True enough, if you boost the volume in certain scenes in those films, you can feel a subliminal sub-bass hum that provokes a dreadful feeling in the pit of the stomach.
“Or you suddenly notice that there’s been the dirgiest Gorecki-style strings under the scene for the last ten minutes, and no wonder you’re feeling, ‘What the hell is going on?’ Really clever the way they work together.”
Did any outside sources inform Some Cities in a similar way?
“Nothing off the top of my head. We never really get informed by music, or go, ‘I want it to sound like this.’ I used to read about that band St Etienne who would literally go in the studio with a box of records, going, ‘Right: middle-eight of this…’ I find it fascinating, that approach, that’s a real DJ approach. But Andy and Jez are mad into architecture and stuff, and as we were writing it, it started to become apparent that we had a couple of tracks that seemed to be set almost in Manchester, and you start realising there’s a bit of a thread going on.”
One thing about Manchester guitar bands both before and after The Hacienda – Oasis excepted – is that they all possess a pretty sophisticated rhythm sense: Joy Division, Durutti Column, New Order, Happy Mondays, The Stone Roses.
“I think maybe it’s just an unconscious thing we’ve grown up with,” Jimi reckons. “Even with Joy Division and New Order, there is a vaguely funky side.”

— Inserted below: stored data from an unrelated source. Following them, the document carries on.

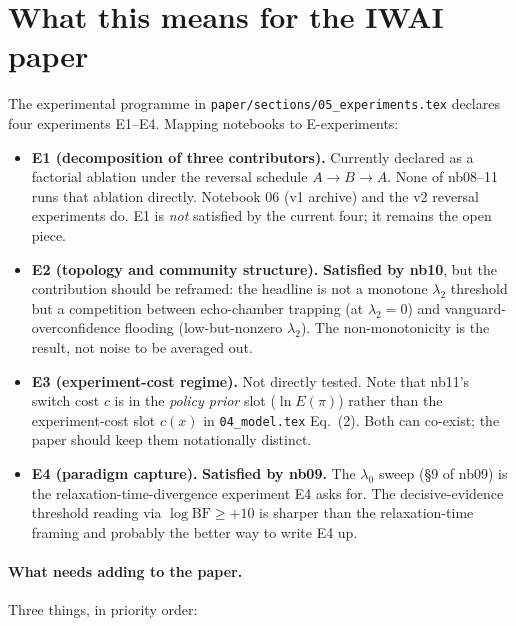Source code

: \documentclass[11pt,a4paper]{article}
\theoremstyle{plain}
\begin{document}
\section{What this means for the IWAI paper}
\label{sec:paper}

The experimental programme in
\texttt{paper/sections/05\_experiments.tex} declares four experiments
E1--E4. Mapping notebooks to E-experiments:

\begin{itemize}\itemsep2pt
\item \textbf{E1 (decomposition of three contributors).} Currently
declared as a factorial ablation under the reversal schedule
$A\to B\to A$. None of nb08--11 runs that ablation directly.
Notebook 06 (v1 archive) and the v2 reversal experiments do. E1 is
\emph{not} satisfied by the current four; it remains the open piece.
\item \textbf{E2 (topology and community structure).} \textbf{Satisfied
by nb10}, but the contribution should be reframed: the headline is not
a monotone $\lambda_2$ threshold but a competition between
echo-chamber trapping (at $\lambda_2{=}0$) and vanguard-overconfidence
flooding (low-but-nonzero $\lambda_2$). The non-monotonicity is the
result, not noise to be averaged out.
\item \textbf{E3 (experiment-cost regime).} Not directly tested. Note
that nb11's switch cost $c$ is in the \emph{policy prior} slot
($\ln E(\pi)$) rather than the experiment-cost slot $c(x)$ in
\texttt{04\_model.tex} Eq.~(2). Both can co-exist; the paper should
keep them notationally distinct.
\item \textbf{E4 (paradigm capture).} \textbf{Satisfied by nb09.} The
$\lambda_0$ sweep (§9 of nb09) is the relaxation-time-divergence
experiment E4 asks for. The decisive-evidence threshold reading via
$\log\mathrm{BF}\geq+10$ is sharper than the relaxation-time framing
and probably the better way to write E4 up.
\end{itemize}

\paragraph{What needs adding to the paper.} Three things, in priority
order:
\end{document}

Certainly, one of the funnier scenes in 24-Hour Party People was the Martin Hannett character lecturing Joy Division about Can.
“Yeah, yeah: ‘Come back when you’ve listened to them!’’’
Speaking of producers, one can’t help wondering what would have happened had the band persevered with initial sessions overseen by William Orbit in Grouse Lodge, Co. Westmeath a year ago.
“That was the official start of the recording,” Jimi explains. “William’s great, and we did a couple of tracks with him, but we just felt we had do it on our own again. We just had to get it out of our systems. On paper it’s an incredibly interesting potential clash of styles, but it just didn’t happen.”
Orbit’s an intriguing character, having cut his teeth in ostensibly avant-garde territory, but along the way developing a keen instinct for pop hooks.
“That’s what makes him unique, really,” Jimi observes, “he can bring out a song if it’s there, but also there’s all the Strange Cargo stuff.”
Did they get any good Madonna stories out of him?
“A couple. But obviously it has to be diplomatic, as in, ‘She’s a lovely woman’, or ‘I made 16 billion pounds whilst working with her!’ He didn’t say that but… it was a fruitful period, wasn’t it? But he’s a cracking guy, top producer, a deep cat, William. I’ve got nothing bad to say about him.
“Obviously production is very important to us, but without a song and a melody to produce, you ain’t got nothing. You can see through sheen. We just don’t want be a plug-in-and-play indie band, we never have been, and I think that’s apparent on the three albums. We’ve never wanted to do a straight-up guitar album, although you could argue some of the tracks on this album are. But if that’s what the song requires, that’s what we’ll do with it.”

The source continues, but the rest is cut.